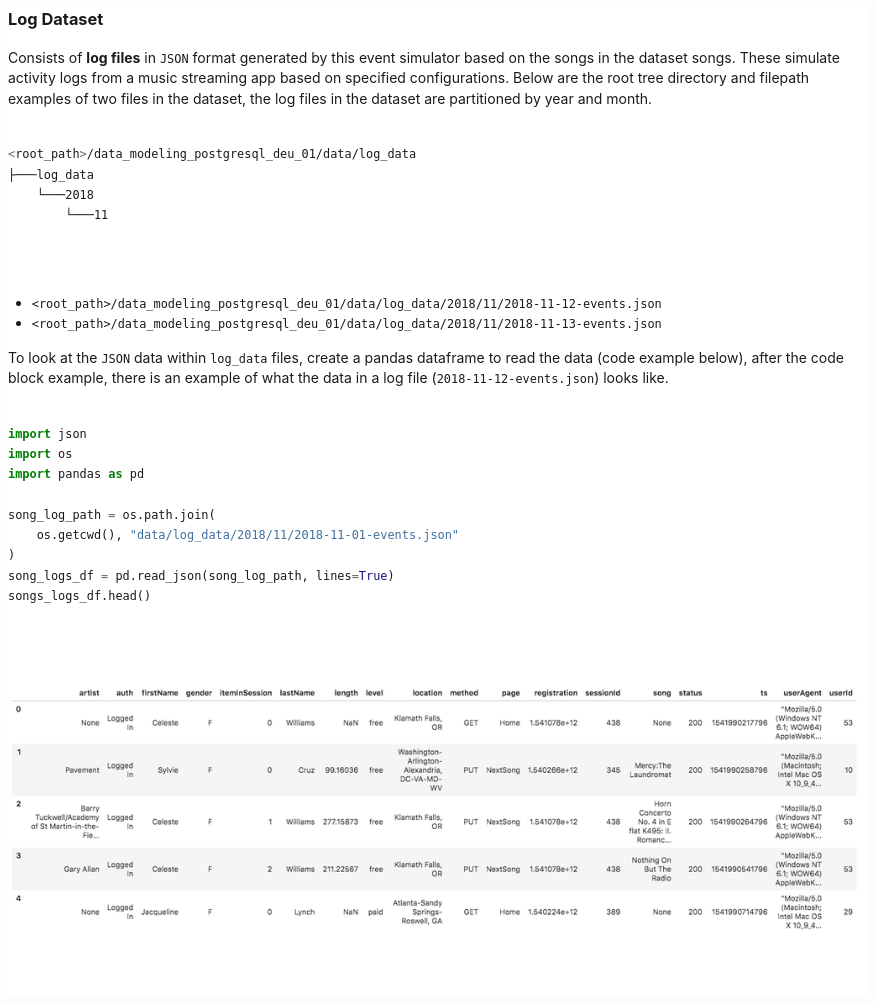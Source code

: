 ### Log Dataset

Consists of **log files** in `JSON` format generated by this event
simulator based on the songs in the dataset songs. These simulate
activity logs from a music streaming app based on specified
configurations.  Below are the root tree directory and filepath examples
of two files in the dataset,  the log files in the dataset are
partitioned by year and month.
<br/><br/> 

```bash
<root_path>/data_modeling_postgresql_deu_01/data/log_data
├───log_data
    └───2018
        └───11
```
<br/><br/> 

* `<root_path>/data_modeling_postgresql_deu_01/data/log_data/2018/11/2018-11-12-events.json`
* `<root_path>/data_modeling_postgresql_deu_01/data/log_data/2018/11/2018-11-13-events.json`

To look at the `JSON` data within `log_data` files, create a pandas
dataframe to read the data (code example below), after the code block
example, there is an example of what the data in a log file
(`2018-11-12-events.json`) looks like. 
<br/><br/> 

```Python
import json
import os
import pandas as pd

song_log_path = os.path.join(
    os.getcwd(), "data/log_data/2018/11/2018-11-01-events.json"
)
song_logs_df = pd.read_json(song_log_path, lines=True)
songs_logs_df.head()
```
<br/><br/> 


<div align="center">
  <img width="915" height="276" src="img/log_data_example.png" />
</div>
<br/><br/> 
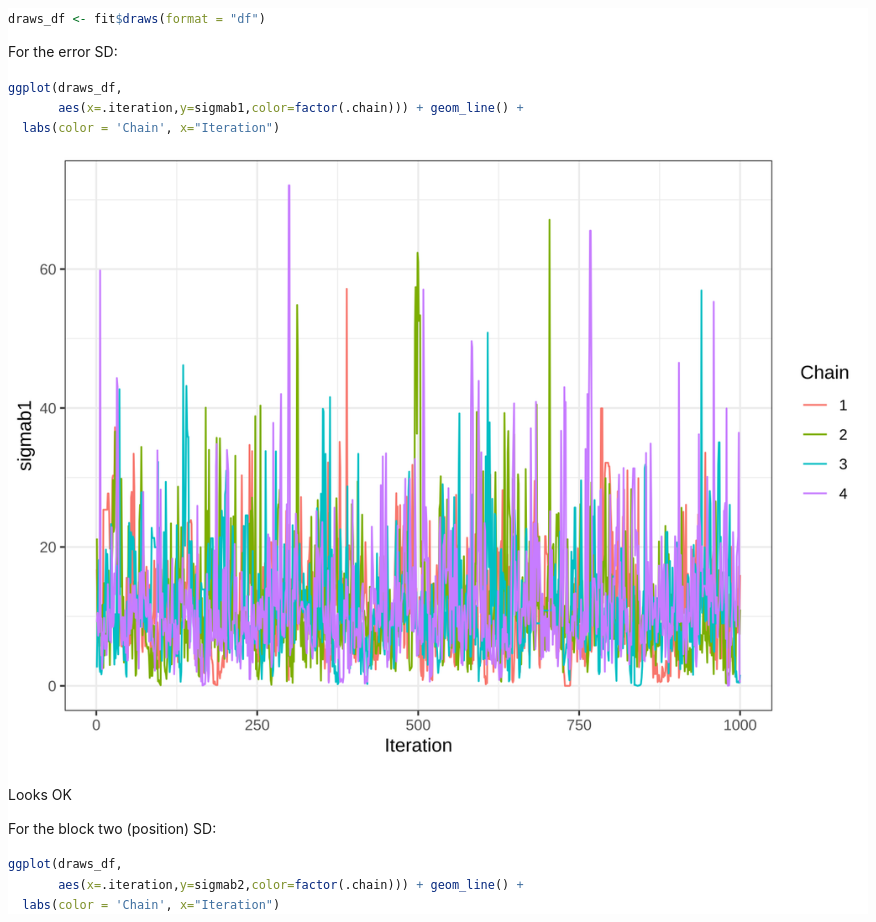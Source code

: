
 ``` r
draws_df <- fit$draws(format = "df")
```

For the error SD:

``` r
ggplot(draws_df,
       aes(x=.iteration,y=sigmab1,color=factor(.chain))) + geom_line() +
  labs(color = 'Chain', x="Iteration")
```

![](figs/abrasigmab1diag-1..svg)

Looks OK

For the block two (position) SD:

``` r
ggplot(draws_df,
       aes(x=.iteration,y=sigmab2,color=factor(.chain))) + geom_line() +
  labs(color = 'Chain', x="Iteration")
```
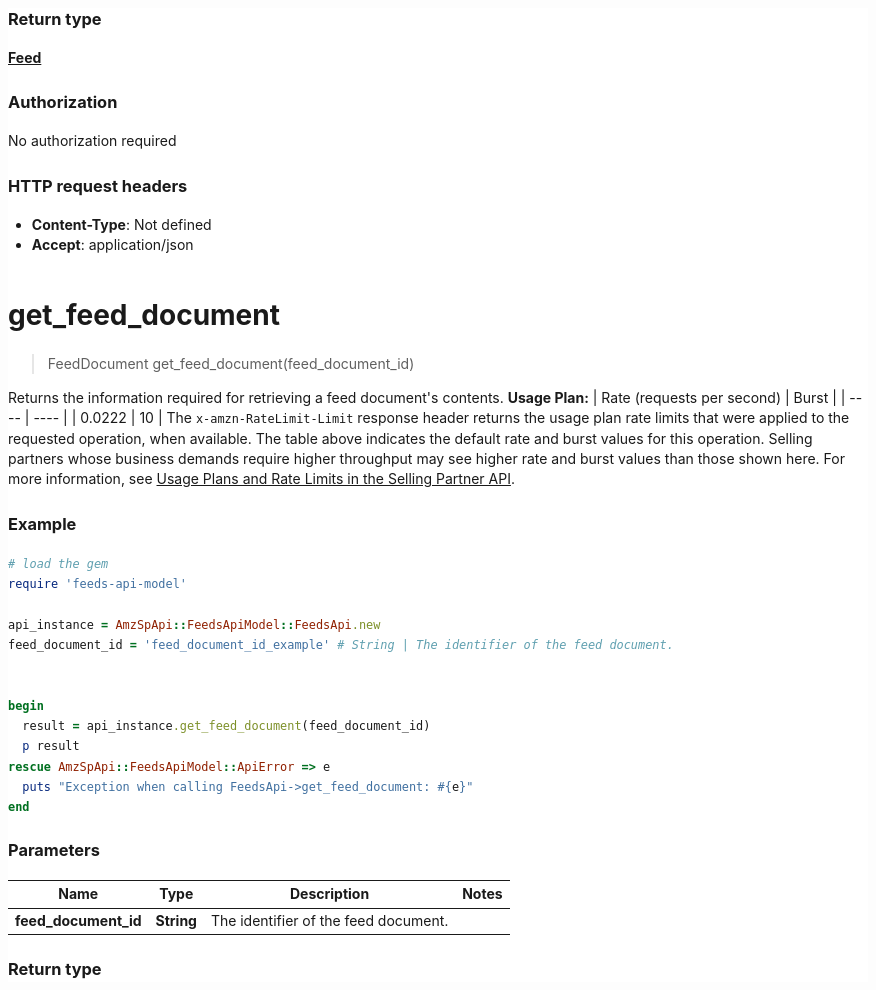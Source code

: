 ### Return type

[**Feed**](Feed.md)

### Authorization

No authorization required

### HTTP request headers

 - **Content-Type**: Not defined
 - **Accept**: application/json



# **get_feed_document**
> FeedDocument get_feed_document(feed_document_id)



Returns the information required for retrieving a feed document's contents.  **Usage Plan:**  | Rate (requests per second) | Burst | | ---- | ---- | | 0.0222 | 10 |  The `x-amzn-RateLimit-Limit` response header returns the usage plan rate limits that were applied to the requested operation, when available. The table above indicates the default rate and burst values for this operation. Selling partners whose business demands require higher throughput may see higher rate and burst values than those shown here. For more information, see [Usage Plans and Rate Limits in the Selling Partner API](https://developer-docs.amazon.com/sp-api/docs/usage-plans-and-rate-limits-in-the-sp-api).

### Example
```ruby
# load the gem
require 'feeds-api-model'

api_instance = AmzSpApi::FeedsApiModel::FeedsApi.new
feed_document_id = 'feed_document_id_example' # String | The identifier of the feed document.


begin
  result = api_instance.get_feed_document(feed_document_id)
  p result
rescue AmzSpApi::FeedsApiModel::ApiError => e
  puts "Exception when calling FeedsApi->get_feed_document: #{e}"
end
```

### Parameters

Name | Type | Description  | Notes
------------- | ------------- | ------------- | -------------
 **feed_document_id** | **String**| The identifier of the feed document. | 

### Return type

____________________

- AIM OF THE EXERCISE:
Show the lines of the material that contain the word "FeedsApiModel".

- RESULT FOR THIS TASK:
api_instance = AmzSpApi::FeedsApiModel::FeedsApi.new
rescue AmzSpApi::FeedsApiModel::ApiError => e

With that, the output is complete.